Mindfulness is an ancient concept, found in a wide range of spiritual and religious traditions, including most martial arts, yoga, Tai chi, Buddhism, Taoism, Hinduism, Judaism, Islam, and Christianity. Gradually, over the last 30 years, Western psychology has started to recognise the many benefits of mindfulness training, and it has now become an empirically supported intervention in a wide range of clinical disorders.
Mindfulness can be defined in a variety of different ways, but they all basically come down to this: paying attention with flexibility, openness, and curiosity.
This simple definition tells us three important things:
First, mindfulness is a process of awareness, not thinking. It involves paying attention to your experience in the moment as opposed to being caught up in thoughts.
Second, mindfulness involves a particular attitude: one of openness and curiosity. Even if our experience in the moment is difficult, painful or unpleasant, we can be open to and curious about it instead of running from or fighting with it.
Third, mindfulness involves flexibility of attention: the ability to consciously direct, broaden or focus attention on different aspects of experience.

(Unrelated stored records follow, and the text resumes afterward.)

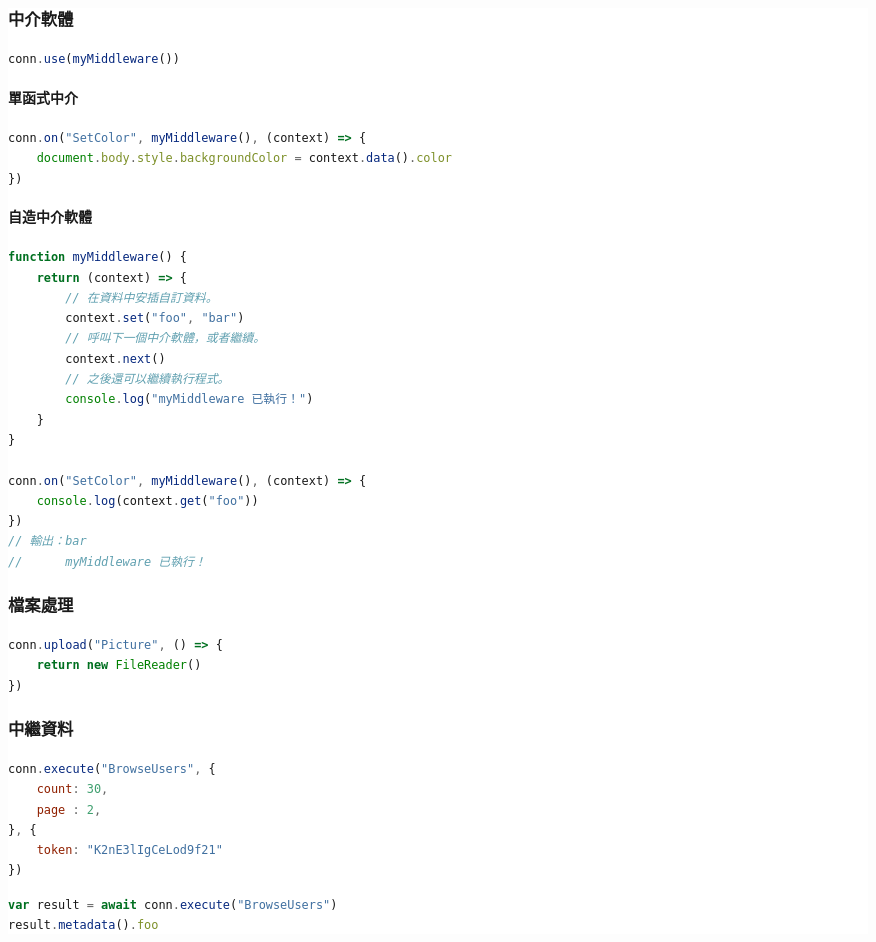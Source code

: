 ### 中介軟體

```javascript
conn.use(myMiddleware())
```

#### 單函式中介

```javascript
conn.on("SetColor", myMiddleware(), (context) => {
	document.body.style.backgroundColor = context.data().color
})
```

#### 自造中介軟體

```javascript
function myMiddleware() {
	return (context) => {
		// 在資料中安插自訂資料。
		context.set("foo", "bar")
		// 呼叫下一個中介軟體，或者繼續。
		context.next()
		// 之後還可以繼續執行程式。
		console.log("myMiddleware 已執行！")
	}
}

conn.on("SetColor", myMiddleware(), (context) => {
	console.log(context.get("foo"))
})
// 輸出：bar
//      myMiddleware 已執行！
```

### 檔案處理

```javascript
conn.upload("Picture", () => {
	return new FileReader()
})
```

### 中繼資料

```javascript
conn.execute("BrowseUsers", {
	count: 30,
	page : 2,
}, {
	token: "K2nE3lIgCeLod9f21"
})
```

```javascript
var result = await conn.execute("BrowseUsers")
result.metadata().foo
```
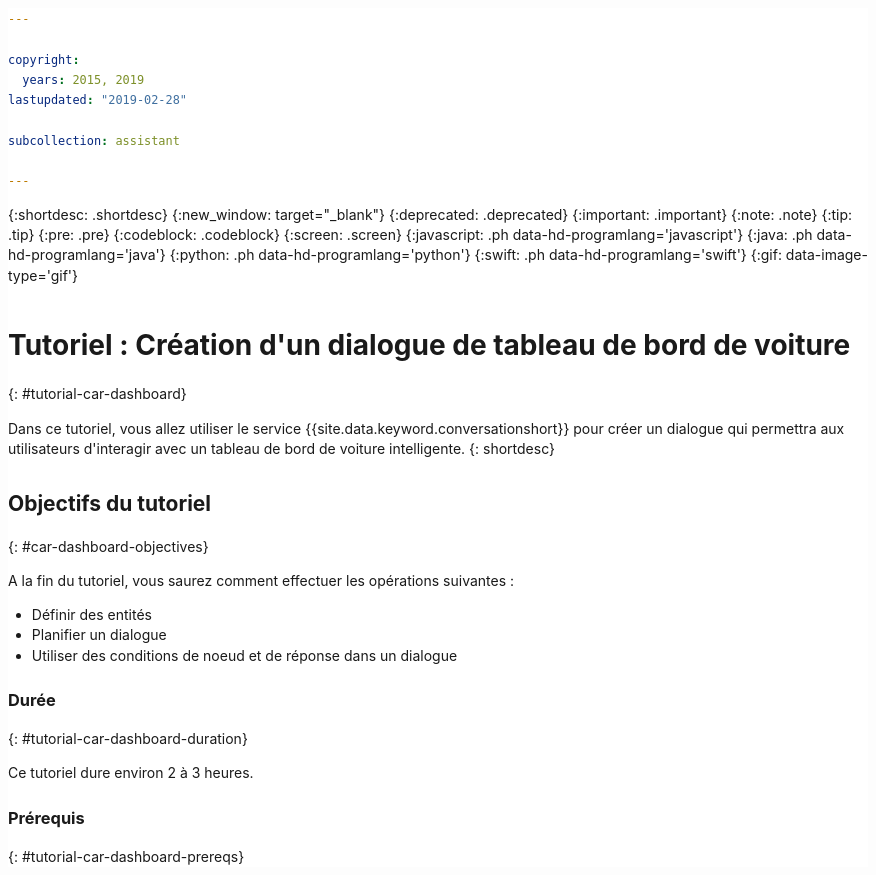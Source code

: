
 ```yaml
---

copyright:
  years: 2015, 2019
lastupdated: "2019-02-28"

subcollection: assistant

---
```


{:shortdesc: .shortdesc}
{:new_window: target="_blank"}
{:deprecated: .deprecated}
{:important: .important}
{:note: .note}
{:tip: .tip}
{:pre: .pre}
{:codeblock: .codeblock}
{:screen: .screen}
{:javascript: .ph data-hd-programlang='javascript'}
{:java: .ph data-hd-programlang='java'}
{:python: .ph data-hd-programlang='python'}
{:swift: .ph data-hd-programlang='swift'}
{:gif: data-image-type='gif'}

# Tutoriel : Création d'un dialogue de tableau de bord de voiture 
{: #tutorial-car-dashboard}

Dans ce tutoriel, vous allez utiliser le service {{site.data.keyword.conversationshort}} pour créer un dialogue qui permettra aux utilisateurs d'interagir avec un tableau de bord de voiture intelligente.
{: shortdesc}

## Objectifs du tutoriel
{: #car-dashboard-objectives}

A la fin du tutoriel, vous saurez comment effectuer les opérations suivantes :

- Définir des entités
- Planifier un dialogue
- Utiliser des conditions de noeud et de réponse dans un dialogue

### Durée
{: #tutorial-car-dashboard-duration}

Ce tutoriel dure environ 2 à 3 heures.

### Prérequis
{: #tutorial-car-dashboard-prereqs}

We can use mindfulness to ‘wake up,’ connect with ourselves and appreciate the fullness of each moment of life. We can use it to improve our self-knowledge – to learn more about how we feel, think and react. We can use it to connect deeply and intimately with the people we care about, including ourselves. And we can use it to consciously influence our own behaviour and increase our range of responses to the world we inhabit. It is the action of living consciously – a profound way to enhance psychological resilience and increase life satisfaction.